On the 16th day of May, 1936 the plaintiff, Emanuel Francois, entered into a contract with the defendant Horace R. Alexius, in which Francois, “for and in consideration of the sum of $200.00, which $200.00 was to be paid in land, being four acres of land, more or less, out of the Horace R. Alexius United States Homestead, and to be located in said Homestead at a place selected by mutual consent, and laid out by a surveyor, to be paid by Horace R. Alexius * * * ”, granted, sold, conveyed with full subrogation of all his rights and actions of warranty unto Alexius the following described property, to-wit: '

“Three acres of land, more or less, lying and being situated near the River Bogue Falaya, in the Parish of St. Tammany, State of Louisiana, and 'bounded on the Northeast by the line dividing the properties of Jules LeBlanc and Frank Jackson the present vendor and on the West by a Bayou known as Beebe’s Bayou, and being a portion of the same property acquired originally from D. Prichett on the 18th day of December, 1873.”

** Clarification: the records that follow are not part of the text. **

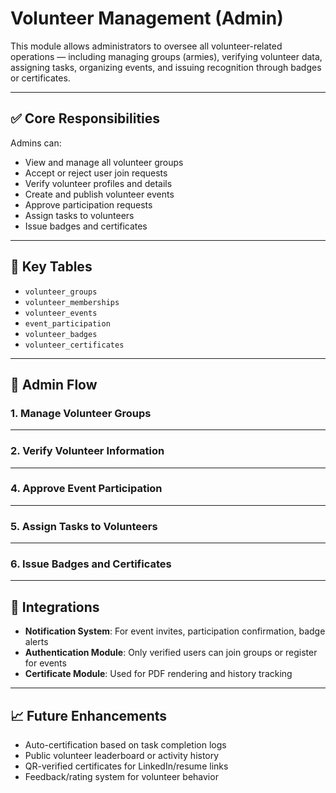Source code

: # Volunteer Management (Admin)

This module allows administrators to oversee all volunteer-related operations — including managing groups (armies), verifying volunteer data, assigning tasks, organizing events, and issuing recognition through badges or certificates.

---

## ✅ Core Responsibilities

Admins can:

- View and manage all volunteer groups
- Accept or reject user join requests
- Verify volunteer profiles and details
- Create and publish volunteer events
- Approve participation requests
- Assign tasks to volunteers
- Issue badges and certificates

---

## 🧩 Key Tables

- `volunteer_groups`
- `volunteer_memberships`
- `volunteer_events`
- `event_participation`
- `volunteer_badges`
- `volunteer_certificates`

---

## 🔄 Admin Flow

### 1. Manage Volunteer Groups


---

### 2. Verify Volunteer Information


---

### 4. Approve Event Participation


---

### 5. Assign Tasks to Volunteers


---

### 6. Issue Badges and Certificates


---

## 🔗 Integrations

- **Notification System**: For event invites, participation confirmation, badge alerts
- **Authentication Module**: Only verified users can join groups or register for events
- **Certificate Module**: Used for PDF rendering and history tracking

---

## 📈 Future Enhancements

- Auto-certification based on task completion logs
- Public volunteer leaderboard or activity history
- QR-verified certificates for LinkedIn/resume links
- Feedback/rating system for volunteer behavior

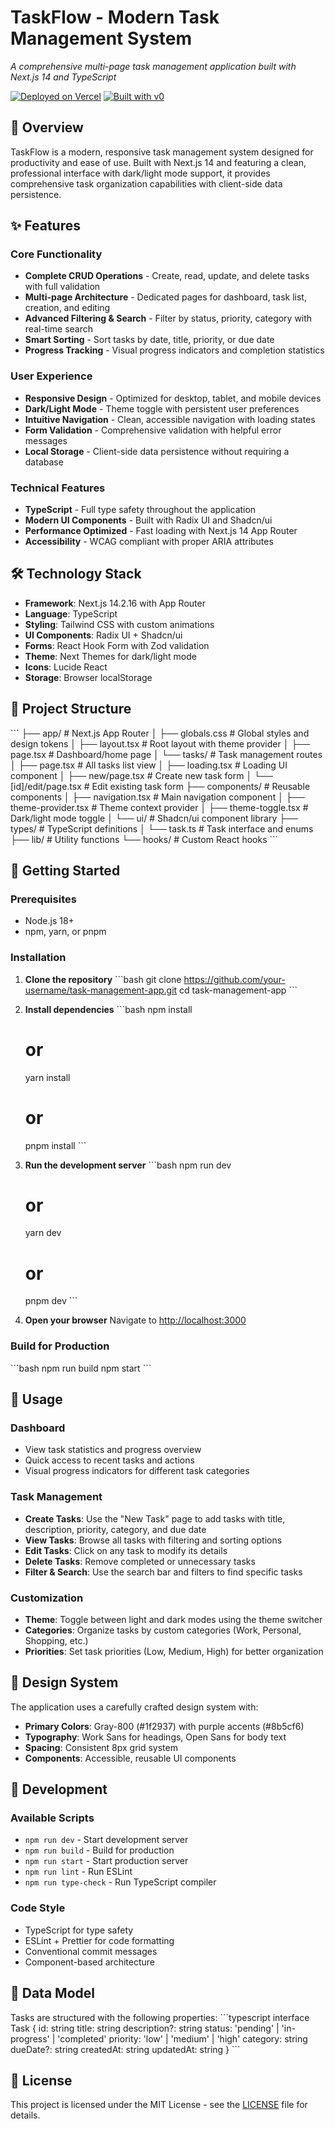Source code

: # TaskFlow - Modern Task Management System

*A comprehensive multi-page task management application built with Next.js 14 and TypeScript*

[![Deployed on Vercel](https://img.shields.io/badge/Deployed%20on-Vercel-black?style=for-the-badge&logo=vercel)](https://vercel.com/preetkumar1970-9232s-projects/v0-task-management-app)
[![Built with v0](https://img.shields.io/badge/Built%20with-v0.app-black?style=for-the-badge)](https://v0.app/chat/projects/TiRFloNl4xs)

## 🚀 Overview

TaskFlow is a modern, responsive task management system designed for productivity and ease of use. Built with Next.js 14 and featuring a clean, professional interface with dark/light mode support, it provides comprehensive task organization capabilities with client-side data persistence.

## ✨ Features

### Core Functionality
- **Complete CRUD Operations** - Create, read, update, and delete tasks with full validation
- **Multi-page Architecture** - Dedicated pages for dashboard, task list, creation, and editing
- **Advanced Filtering & Search** - Filter by status, priority, category with real-time search
- **Smart Sorting** - Sort tasks by date, title, priority, or due date
- **Progress Tracking** - Visual progress indicators and completion statistics

### User Experience
- **Responsive Design** - Optimized for desktop, tablet, and mobile devices
- **Dark/Light Mode** - Theme toggle with persistent user preferences
- **Intuitive Navigation** - Clean, accessible navigation with loading states
- **Form Validation** - Comprehensive validation with helpful error messages
- **Local Storage** - Client-side data persistence without requiring a database

### Technical Features
- **TypeScript** - Full type safety throughout the application
- **Modern UI Components** - Built with Radix UI and Shadcn/ui
- **Performance Optimized** - Fast loading with Next.js 14 App Router
- **Accessibility** - WCAG compliant with proper ARIA attributes

## 🛠️ Technology Stack

- **Framework**: Next.js 14.2.16 with App Router
- **Language**: TypeScript
- **Styling**: Tailwind CSS with custom animations
- **UI Components**: Radix UI + Shadcn/ui
- **Forms**: React Hook Form with Zod validation
- **Theme**: Next Themes for dark/light mode
- **Icons**: Lucide React
- **Storage**: Browser localStorage

## 📁 Project Structure

\`\`\`
├── app/                          # Next.js App Router
│   ├── globals.css              # Global styles and design tokens
│   ├── layout.tsx               # Root layout with theme provider
│   ├── page.tsx                 # Dashboard/home page
│   └── tasks/                   # Task management routes
│       ├── page.tsx             # All tasks list view
│       ├── loading.tsx          # Loading UI component
│       ├── new/page.tsx         # Create new task form
│       └── [id]/edit/page.tsx   # Edit existing task form
├── components/                   # Reusable components
│   ├── navigation.tsx           # Main navigation component
│   ├── theme-provider.tsx       # Theme context provider
│   ├── theme-toggle.tsx         # Dark/light mode toggle
│   └── ui/                      # Shadcn/ui component library
├── types/                       # TypeScript definitions
│   └── task.ts                  # Task interface and enums
├── lib/                         # Utility functions
└── hooks/                       # Custom React hooks
\`\`\`

## 🚀 Getting Started

### Prerequisites
- Node.js 18+ 
- npm, yarn, or pnpm

### Installation

1. **Clone the repository**
   \`\`\`bash
   git clone https://github.com/your-username/task-management-app.git
   cd task-management-app
   \`\`\`

2. **Install dependencies**
   \`\`\`bash
   npm install
   # or
   yarn install
   # or
   pnpm install
   \`\`\`

3. **Run the development server**
   \`\`\`bash
   npm run dev
   # or
   yarn dev
   # or
   pnpm dev
   \`\`\`

4. **Open your browser**
   Navigate to [http://localhost:3000](http://localhost:3000)

### Build for Production

\`\`\`bash
npm run build
npm start
\`\`\`

## 📱 Usage

### Dashboard
- View task statistics and progress overview
- Quick access to recent tasks and actions
- Visual progress indicators for different task categories

### Task Management
- **Create Tasks**: Use the "New Task" page to add tasks with title, description, priority, category, and due date
- **View Tasks**: Browse all tasks with filtering and sorting options
- **Edit Tasks**: Click on any task to modify its details
- **Delete Tasks**: Remove completed or unnecessary tasks
- **Filter & Search**: Use the search bar and filters to find specific tasks

### Customization
- **Theme**: Toggle between light and dark modes using the theme switcher
- **Categories**: Organize tasks by custom categories (Work, Personal, Shopping, etc.)
- **Priorities**: Set task priorities (Low, Medium, High) for better organization

## 🎨 Design System

The application uses a carefully crafted design system with:
- **Primary Colors**: Gray-800 (#1f2937) with purple accents (#8b5cf6)
- **Typography**: Work Sans for headings, Open Sans for body text
- **Spacing**: Consistent 8px grid system
- **Components**: Accessible, reusable UI components

## 🔧 Development

### Available Scripts
- `npm run dev` - Start development server
- `npm run build` - Build for production
- `npm run start` - Start production server
- `npm run lint` - Run ESLint
- `npm run type-check` - Run TypeScript compiler

### Code Style
- TypeScript for type safety
- ESLint + Prettier for code formatting
- Conventional commit messages
- Component-based architecture

## 📄 Data Model

Tasks are structured with the following properties:
\`\`\`typescript
interface Task {
  id: string
  title: string
  description?: string
  status: 'pending' | 'in-progress' | 'completed'
  priority: 'low' | 'medium' | 'high'
  category: string
  dueDate?: string
  createdAt: string
  updatedAt: string
}
\`\`\`

## 📝 License

This project is licensed under the MIT License - see the [LICENSE](LICENSE) file for details.

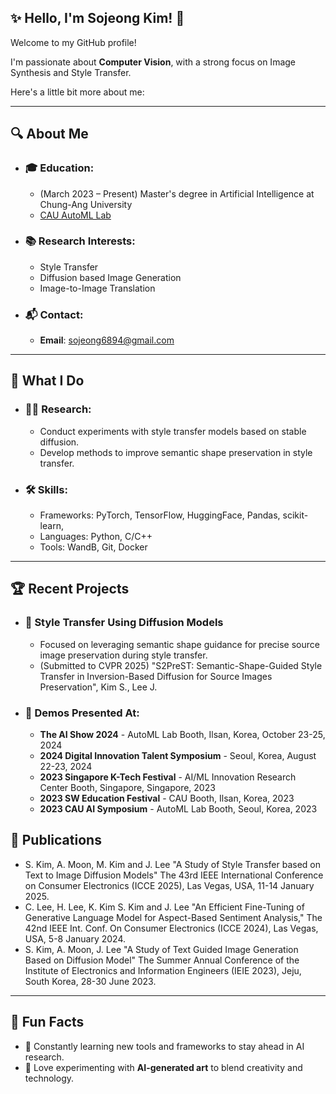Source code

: ## ✨ Hello, I'm Sojeong Kim! 👋
Welcome to my GitHub profile! 

I'm passionate about **Computer Vision**, with a strong focus on Image Synthesis and Style Transfer.

Here's a little bit more about me:

---

## 🔍 About Me
- ### 🎓 Education:
  - (March 2023 – Present) Master's degree in Artificial Intelligence at Chung-Ang University
  - [CAU AutoML Lab](http://ml.cau.ac.kr/)

- ### 📚 Research Interests:
  - Style Transfer 
  - Diffusion based Image Generation
  - Image-to-Image Translation
 
- ### 📬 Contact:
  - **Email**: [sojeong6894@gmail.com](sojeong6894@gmail.com)

---

## 💼 What I Do
- ### 🧑‍🔬 Research:
  - Conduct experiments with style transfer models based on stable diffusion.
  - Develop methods to improve semantic shape preservation in style transfer.
- ### 🛠️ Skills:
  - Frameworks: PyTorch, TensorFlow, HuggingFace, Pandas, scikit-learn, 
  - Languages: Python, C/C++
  - Tools: WandB, Git, Docker

---

## 🏆 Recent Projects
- ### 🎨 Style Transfer Using Diffusion Models
  - Focused on leveraging semantic shape guidance for precise source image preservation during style transfer.
  - (Submitted to CVPR 2025) "S2PreST: Semantic-Shape-Guided Style Transfer in Inversion-Based Diffusion for Source Images Preservation", Kim S., Lee J.
- ### **🌟 Demos Presented At:**
  - **The AI Show 2024** - AutoML Lab Booth, Ilsan, Korea, October 23-25, 2024
  - **2024 Digital Innovation Talent Symposium** - Seoul, Korea, August 22-23, 2024
  - **2023 Singapore K-Tech Festival** - AI/ML Innovation Research Center Booth, Singapore, Singapore, 2023
  - **2023 SW Education Festival** - CAU Booth, Ilsan, Korea, 2023
  - **2023 CAU AI Symposium** - AutoML Lab Booth, Seoul, Korea, 2023

## 📝 Publications
- S. Kim, A. Moon, M. Kim and J. Lee "A Study of Style Transfer based on Text to Image Diffusion Models" The 43rd IEEE International Conference on Consumer Electronics (ICCE 2025), Las Vegas, USA, 11-14 January 2025.
- C. Lee, H. Lee, K. Kim S. Kim and J. Lee "An Efficient Fine-Tuning of Generative Language Model for Aspect-Based Sentiment Analysis," The 42nd IEEE Int. Conf. On Consumer Electronics (ICCE 2024), Las Vegas, USA, 5-8 January 2024.
- S. Kim, A. Moon, J. Lee "A Study of Text Guided Image Generation Based on Diffusion Model" The Summer Annual Conference of the Institute of Electronics and Information Engineers (IEIE 2023), Jeju, South Korea, 28-30 June 2023.

---

## 🌱 Fun Facts
- 🚀 Constantly learning new tools and frameworks to stay ahead in AI research.
- 🎨 Love experimenting with **AI-generated art** to blend creativity and technology.

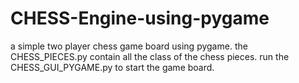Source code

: # CHESS-Engine-using-pygame
a simple two player chess game board using pygame. the CHESS_PIECES.py contain all the class of the chess pieces.
run the CHESS_GUI_PYGAME.py to start the game board.

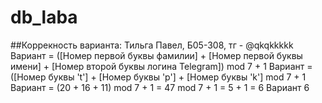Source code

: # db_laba

##Коррекность варианта:
Тильга Павел, Б05-308, тг - @qkqkkkkk
Вариант = ([Номер первой буквы фамилии] + [Номер первой буквы имени] + [Номер второй буквы логина Telegram]) mod 7 + 1
Вариант = ([Номер буквы 't'] + [Номер буквы 'p'] + [Номер буквы 'k'] mod 7 + 1
Вариант = (20 + 16 + 11) mod 7 + 1 = 47 mod 7 + 1 = 5 + 1 = 6
Вариант 6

*114The plaintiff has instituted this suit for the rescission of the above contract, and in his petition alternatively pleads nullity on the following four grounds:

1. Lack of consideration;
2. Incomplete exchange of land;
3. Aleatory or hazardous contract;
4. Potestative condition.

To this suit defendant filed pleas of five and ten years prescription under LSA-C.C. Articles 3542 and 2221, and an exception of no cause or action predicated upon the plea of prescription being sustained.

The District Court overruled defendant’s prescriptive pleas, however, after trial on the merits the Court sustained the pleas of prescription and dismissed plaintiff’s action, from which judgment plaintiff has appealed.

Plaintiff, evidently realizing the lack of merit in the first three grounds plead, is basing his argument for a reversal of the judgment upon the failure of the lower court to annul the contract on the fourth ground, viz., that it contained a potestative condition in violation of Article 2035 of the LSA-Civil Code.

Articles 2024, 2034 and 2035, LSA-C.C. read as follows:

“2024. Potestative condition defined. —The potestative condition, is that which makes the execution of the agreement depend on an event which it is in the power of the one or the other of the contracting parties to bring about or to hinder.”
“2034. Potestative condition on part of promisor voidable. — Every obligation is null, that has been contracted, on a potestative condition, on the part of him who binds himself.
“2035. Application of preceding article limited. — The last preceding article is limited to potestative conditions, which make the obligation depend solely on the exercise of the obligor’s will; but if the condition be, that the obligor shall do or not do a certain act, although the doing or not doing of the act depends on the will of the obligor, yet the obligation depending on such condition, is not void.”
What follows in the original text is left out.